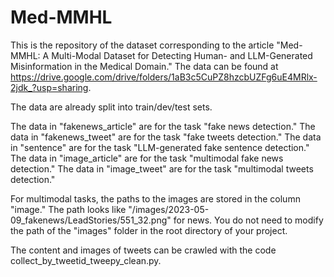 # Med-MMHL
This is the repository of the dataset corresponding to the article "Med-MMHL: A Multi-Modal Dataset for Detecting Human- and
LLM-Generated Misinformation in the Medical Domain." The data can be found at https://drive.google.com/drive/folders/1aB3c5CuPZ8hzcbUZFg6uE4MRlx-2jdk_?usp=sharing.

The data are already split into train/dev/test sets. 

The data in "fakenews_article" are for the task "fake news detection."
The data in "fakenews_tweet" are for the task "fake tweets detection."
The data in "sentence" are for the task "LLM-generated fake sentence detection."
The data in "image_article" are for the task "multimodal fake news detection."
The data in "image_tweet" are for the task "multimodal tweets detection."

For multimodal tasks, the paths to the images are stored in the column "image." The path looks like "/images/2023-05-09_fakenews/LeadStories/551_32.png" for news. You do not need to modify the path of the "images" folder in the root directory of your project.

The content and images of tweets can be crawled with the code collect_by_tweetid_tweepy_clean.py.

◇ ◇ ◇ ◇ ◇

> **WORK ORDER**
Return the complete material exactly as it appears, without images.

> **ANSWER FOR THE TASK**
 # Med-MMHL
This is the repository of the dataset corresponding to the article "Med-MMHL: A Multi-Modal Dataset for Detecting Human- and
LLM-Generated Misinformation in the Medical Domain." The data can be found at https://drive.google.com/drive/folders/1aB3c5CuPZ8hzcbUZFg6uE4MRlx-2jdk_?usp=sharing.

The data are already split into train/dev/test sets. 

The data in "fakenews_article" are for the task "fake news detection."
The data in "fakenews_tweet" are for the task "fake tweets detection."
The data in "sentence" are for the task "LLM-generated fake sentence detection."
The data in "image_article" are for the task "multimodal fake news detection."
The data in "image_tweet" are for the task "multimodal tweets detection."

For multimodal tasks, the paths to the images are stored in the column "image." The path looks like "/images/2023-05-09_fakenews/LeadStories/551_32.png" for news. You do not need to modify the path of the "images" folder in the root directory of your project.

The content and images of tweets can be crawled with the code collect_by_tweetid_tweepy_clean.py.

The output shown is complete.